İşçilerin hak arama mücadelesini büyütmekten, sınıf bilincini yükseltmekten, insanca çalışma ve yaşam koşullarını sağlamak için patronların karşısına sınıfa karşı sınıf bilinci ile dikilmekten uzak bürokratik sendikal anlayış, bugün ülkenin neredeyse tüm sendikalarına sirayet etmiştir. Bu anlayış ne yazık ki karşımıza sadece sendikal bürokrasi düzleminde çıkmıyor. Bu anlayışın hakimiyetini en tepen tabana kadar her düzeyde görüyoruz. Genel merkezinden şube yönetimlerine, temsilcilerinden delegelerine ve üye işçilerine kadar durum böyle.

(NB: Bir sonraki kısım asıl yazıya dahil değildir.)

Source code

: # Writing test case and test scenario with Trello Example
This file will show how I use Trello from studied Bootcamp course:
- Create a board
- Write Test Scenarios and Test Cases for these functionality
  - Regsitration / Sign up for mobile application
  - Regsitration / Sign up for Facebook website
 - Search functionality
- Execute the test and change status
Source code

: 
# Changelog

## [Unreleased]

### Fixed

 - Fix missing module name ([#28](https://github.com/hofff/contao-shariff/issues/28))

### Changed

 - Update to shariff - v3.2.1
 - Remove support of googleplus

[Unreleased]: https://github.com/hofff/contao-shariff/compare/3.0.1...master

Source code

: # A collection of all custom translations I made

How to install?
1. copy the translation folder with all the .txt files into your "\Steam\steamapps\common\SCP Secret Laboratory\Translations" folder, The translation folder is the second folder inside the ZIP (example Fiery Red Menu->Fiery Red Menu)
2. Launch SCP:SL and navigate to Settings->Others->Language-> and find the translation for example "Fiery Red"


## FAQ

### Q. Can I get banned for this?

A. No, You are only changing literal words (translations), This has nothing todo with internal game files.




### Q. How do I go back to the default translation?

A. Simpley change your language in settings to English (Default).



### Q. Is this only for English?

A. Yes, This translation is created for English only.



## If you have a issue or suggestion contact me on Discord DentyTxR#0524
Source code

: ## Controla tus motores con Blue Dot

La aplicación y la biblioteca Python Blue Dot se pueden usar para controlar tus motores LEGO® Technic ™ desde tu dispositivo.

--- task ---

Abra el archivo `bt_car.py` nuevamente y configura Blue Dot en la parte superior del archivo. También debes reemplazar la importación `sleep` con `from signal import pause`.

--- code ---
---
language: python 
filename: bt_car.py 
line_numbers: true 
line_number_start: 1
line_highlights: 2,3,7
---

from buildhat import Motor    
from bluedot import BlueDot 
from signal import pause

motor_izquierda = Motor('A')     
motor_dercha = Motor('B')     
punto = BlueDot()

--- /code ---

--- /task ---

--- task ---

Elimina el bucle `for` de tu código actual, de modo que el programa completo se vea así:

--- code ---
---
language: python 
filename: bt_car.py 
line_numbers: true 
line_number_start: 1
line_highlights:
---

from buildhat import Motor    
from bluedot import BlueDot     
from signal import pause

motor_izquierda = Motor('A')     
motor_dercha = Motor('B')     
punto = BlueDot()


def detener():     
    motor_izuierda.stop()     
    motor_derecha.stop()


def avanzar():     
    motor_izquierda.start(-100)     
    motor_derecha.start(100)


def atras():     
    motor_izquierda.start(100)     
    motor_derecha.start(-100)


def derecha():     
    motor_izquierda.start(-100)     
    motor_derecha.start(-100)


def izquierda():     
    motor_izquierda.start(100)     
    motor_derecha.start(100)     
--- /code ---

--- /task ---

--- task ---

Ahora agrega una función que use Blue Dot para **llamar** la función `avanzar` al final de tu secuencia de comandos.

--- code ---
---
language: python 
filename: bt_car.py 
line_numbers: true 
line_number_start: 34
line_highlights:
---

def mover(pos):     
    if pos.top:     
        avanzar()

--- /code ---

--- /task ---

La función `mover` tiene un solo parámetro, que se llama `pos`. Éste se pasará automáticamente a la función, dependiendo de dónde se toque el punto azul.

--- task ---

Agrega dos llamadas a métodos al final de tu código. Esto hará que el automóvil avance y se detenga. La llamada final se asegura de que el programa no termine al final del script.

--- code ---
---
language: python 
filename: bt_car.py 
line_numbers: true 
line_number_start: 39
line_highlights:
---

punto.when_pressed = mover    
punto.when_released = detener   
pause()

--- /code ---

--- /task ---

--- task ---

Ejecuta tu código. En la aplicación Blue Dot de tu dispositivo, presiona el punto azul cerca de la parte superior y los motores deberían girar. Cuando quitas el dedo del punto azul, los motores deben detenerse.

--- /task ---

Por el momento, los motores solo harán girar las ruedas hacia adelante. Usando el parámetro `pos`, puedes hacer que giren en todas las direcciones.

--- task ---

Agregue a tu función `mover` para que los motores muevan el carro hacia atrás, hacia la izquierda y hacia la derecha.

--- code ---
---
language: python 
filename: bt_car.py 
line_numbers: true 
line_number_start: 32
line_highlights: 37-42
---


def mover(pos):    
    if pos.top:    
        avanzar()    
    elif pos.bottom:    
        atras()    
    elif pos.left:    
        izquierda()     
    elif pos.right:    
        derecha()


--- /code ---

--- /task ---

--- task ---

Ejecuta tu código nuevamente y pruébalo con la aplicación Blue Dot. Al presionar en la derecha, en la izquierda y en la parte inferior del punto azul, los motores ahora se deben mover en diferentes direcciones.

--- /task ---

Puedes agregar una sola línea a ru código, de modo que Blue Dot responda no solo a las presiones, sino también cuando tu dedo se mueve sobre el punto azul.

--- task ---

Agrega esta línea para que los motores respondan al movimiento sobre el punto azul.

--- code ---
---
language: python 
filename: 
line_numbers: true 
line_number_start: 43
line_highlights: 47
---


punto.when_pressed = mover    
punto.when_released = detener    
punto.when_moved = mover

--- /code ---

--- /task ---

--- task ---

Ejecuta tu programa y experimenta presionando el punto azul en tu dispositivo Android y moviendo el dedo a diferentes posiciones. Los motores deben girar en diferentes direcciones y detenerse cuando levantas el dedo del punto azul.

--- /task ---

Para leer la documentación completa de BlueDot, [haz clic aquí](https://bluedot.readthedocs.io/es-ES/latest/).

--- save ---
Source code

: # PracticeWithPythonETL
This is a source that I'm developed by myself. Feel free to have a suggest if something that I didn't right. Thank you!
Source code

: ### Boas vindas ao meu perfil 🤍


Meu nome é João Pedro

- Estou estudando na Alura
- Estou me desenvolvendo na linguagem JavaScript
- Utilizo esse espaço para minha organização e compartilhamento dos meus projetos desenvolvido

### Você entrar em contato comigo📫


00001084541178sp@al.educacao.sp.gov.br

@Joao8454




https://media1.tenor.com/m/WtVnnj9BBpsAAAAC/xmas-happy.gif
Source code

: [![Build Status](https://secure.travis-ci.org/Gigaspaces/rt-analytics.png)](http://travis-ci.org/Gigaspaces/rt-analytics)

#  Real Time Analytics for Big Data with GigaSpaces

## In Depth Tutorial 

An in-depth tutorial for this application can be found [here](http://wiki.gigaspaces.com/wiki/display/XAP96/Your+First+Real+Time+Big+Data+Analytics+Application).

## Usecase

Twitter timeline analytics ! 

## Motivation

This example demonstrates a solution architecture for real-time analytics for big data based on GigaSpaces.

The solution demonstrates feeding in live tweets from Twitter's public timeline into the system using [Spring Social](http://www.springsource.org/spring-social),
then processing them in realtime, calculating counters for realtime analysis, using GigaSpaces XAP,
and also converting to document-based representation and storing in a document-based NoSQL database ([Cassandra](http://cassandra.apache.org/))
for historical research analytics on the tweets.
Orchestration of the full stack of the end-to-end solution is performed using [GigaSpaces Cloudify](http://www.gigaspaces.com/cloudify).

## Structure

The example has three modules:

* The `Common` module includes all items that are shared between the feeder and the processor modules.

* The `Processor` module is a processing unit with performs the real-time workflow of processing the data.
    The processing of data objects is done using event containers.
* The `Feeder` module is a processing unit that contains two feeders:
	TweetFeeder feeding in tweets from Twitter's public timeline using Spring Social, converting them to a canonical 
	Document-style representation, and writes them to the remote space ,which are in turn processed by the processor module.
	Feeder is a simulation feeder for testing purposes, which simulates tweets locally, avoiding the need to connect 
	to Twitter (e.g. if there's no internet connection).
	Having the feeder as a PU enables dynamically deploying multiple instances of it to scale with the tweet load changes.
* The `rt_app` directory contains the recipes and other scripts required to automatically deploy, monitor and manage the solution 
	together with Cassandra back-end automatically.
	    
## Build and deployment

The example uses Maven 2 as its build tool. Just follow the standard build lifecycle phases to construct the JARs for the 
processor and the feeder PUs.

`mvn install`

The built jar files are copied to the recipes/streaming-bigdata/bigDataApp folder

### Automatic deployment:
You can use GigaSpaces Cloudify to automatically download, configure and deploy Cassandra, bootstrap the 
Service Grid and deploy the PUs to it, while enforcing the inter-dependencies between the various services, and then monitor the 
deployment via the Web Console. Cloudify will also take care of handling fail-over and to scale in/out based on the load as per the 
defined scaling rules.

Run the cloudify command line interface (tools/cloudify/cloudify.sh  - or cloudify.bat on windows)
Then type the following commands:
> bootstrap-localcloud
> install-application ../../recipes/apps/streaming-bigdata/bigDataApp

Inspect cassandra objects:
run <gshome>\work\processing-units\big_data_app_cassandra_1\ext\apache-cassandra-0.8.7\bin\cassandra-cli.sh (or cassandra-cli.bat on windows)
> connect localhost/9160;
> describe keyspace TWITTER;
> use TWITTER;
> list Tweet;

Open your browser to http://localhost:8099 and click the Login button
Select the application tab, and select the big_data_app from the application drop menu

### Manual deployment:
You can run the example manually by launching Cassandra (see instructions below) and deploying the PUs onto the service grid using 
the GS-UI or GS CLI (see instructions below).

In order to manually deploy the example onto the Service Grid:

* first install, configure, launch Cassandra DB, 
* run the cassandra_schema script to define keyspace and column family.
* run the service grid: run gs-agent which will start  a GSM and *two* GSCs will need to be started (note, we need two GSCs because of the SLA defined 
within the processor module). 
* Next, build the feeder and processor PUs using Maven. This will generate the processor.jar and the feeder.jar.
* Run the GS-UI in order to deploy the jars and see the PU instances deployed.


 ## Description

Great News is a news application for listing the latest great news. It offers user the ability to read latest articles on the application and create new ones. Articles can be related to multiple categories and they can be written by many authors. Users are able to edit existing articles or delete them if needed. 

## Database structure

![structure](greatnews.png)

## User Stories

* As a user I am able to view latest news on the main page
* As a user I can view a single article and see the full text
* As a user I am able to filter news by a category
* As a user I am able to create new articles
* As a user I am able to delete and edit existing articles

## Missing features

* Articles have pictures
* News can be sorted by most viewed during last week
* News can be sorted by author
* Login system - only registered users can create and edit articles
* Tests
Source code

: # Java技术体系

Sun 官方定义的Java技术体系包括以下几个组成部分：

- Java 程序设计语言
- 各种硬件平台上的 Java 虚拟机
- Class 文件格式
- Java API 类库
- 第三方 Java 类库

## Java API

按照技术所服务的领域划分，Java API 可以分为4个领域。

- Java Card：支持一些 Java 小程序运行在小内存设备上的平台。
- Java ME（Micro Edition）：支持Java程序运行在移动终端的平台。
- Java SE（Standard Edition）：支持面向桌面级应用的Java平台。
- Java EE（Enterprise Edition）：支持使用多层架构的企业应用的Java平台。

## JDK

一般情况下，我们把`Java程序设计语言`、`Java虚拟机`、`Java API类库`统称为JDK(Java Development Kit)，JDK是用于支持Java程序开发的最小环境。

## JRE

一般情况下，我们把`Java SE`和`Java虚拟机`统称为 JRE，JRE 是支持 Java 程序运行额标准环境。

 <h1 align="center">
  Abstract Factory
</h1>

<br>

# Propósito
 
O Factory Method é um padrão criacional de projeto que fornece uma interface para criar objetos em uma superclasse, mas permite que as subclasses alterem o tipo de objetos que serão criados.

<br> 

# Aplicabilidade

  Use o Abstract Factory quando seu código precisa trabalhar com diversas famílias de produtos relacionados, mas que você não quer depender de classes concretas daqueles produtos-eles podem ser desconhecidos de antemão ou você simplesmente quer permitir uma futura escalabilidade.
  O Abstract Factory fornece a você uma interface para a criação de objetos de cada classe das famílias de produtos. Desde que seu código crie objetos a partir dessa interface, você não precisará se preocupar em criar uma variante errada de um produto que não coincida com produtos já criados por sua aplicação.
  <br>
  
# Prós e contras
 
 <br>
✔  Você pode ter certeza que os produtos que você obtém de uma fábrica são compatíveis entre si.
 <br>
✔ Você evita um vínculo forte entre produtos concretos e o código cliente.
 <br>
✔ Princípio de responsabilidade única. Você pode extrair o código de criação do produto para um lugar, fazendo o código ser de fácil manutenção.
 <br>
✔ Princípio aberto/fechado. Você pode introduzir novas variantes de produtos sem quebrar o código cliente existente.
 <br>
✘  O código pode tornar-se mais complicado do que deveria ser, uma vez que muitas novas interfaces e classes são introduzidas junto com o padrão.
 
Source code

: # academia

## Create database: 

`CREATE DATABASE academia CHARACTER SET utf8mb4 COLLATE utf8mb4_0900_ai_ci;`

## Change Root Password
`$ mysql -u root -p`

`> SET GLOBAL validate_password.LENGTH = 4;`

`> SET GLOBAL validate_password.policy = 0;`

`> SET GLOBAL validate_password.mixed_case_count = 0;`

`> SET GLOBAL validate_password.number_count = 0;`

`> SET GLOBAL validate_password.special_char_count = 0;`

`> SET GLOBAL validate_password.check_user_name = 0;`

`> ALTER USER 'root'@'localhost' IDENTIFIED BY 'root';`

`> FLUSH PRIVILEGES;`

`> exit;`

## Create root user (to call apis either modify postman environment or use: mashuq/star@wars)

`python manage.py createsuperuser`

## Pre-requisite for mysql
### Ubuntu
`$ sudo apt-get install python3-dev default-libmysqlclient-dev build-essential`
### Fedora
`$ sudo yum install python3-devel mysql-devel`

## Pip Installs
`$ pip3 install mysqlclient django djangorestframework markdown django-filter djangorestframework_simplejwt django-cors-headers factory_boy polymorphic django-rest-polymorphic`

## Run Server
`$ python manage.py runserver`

Bu tablo yönetim kadrolarının koltuk hesaplarından çok, işçilerin bilinç ve iradelerini sendika yönetimlerine teslim etmiş olmalarından ötürü ortaya çıkıyor. İşçilerin sınıf bilincini, mücadele geleneğini, hak kazanma yöntemini geliştirme derdi olmayan bürokratik sendikal anlayış, nasıl ki sınıf mücadelesinin önünü kesen belirleyici bir etmen ise, işçinin sendikal süreçlerde söz ve karar hakkına sahip çıkmaması, sendikasını da harekete geçirecek, kendi iradesini ortaya koyacak taban örgütlülüğünden yoksun olması da sendikal bürokrasinin yıllar yılı ayakta kalmasının nedenlerindendir.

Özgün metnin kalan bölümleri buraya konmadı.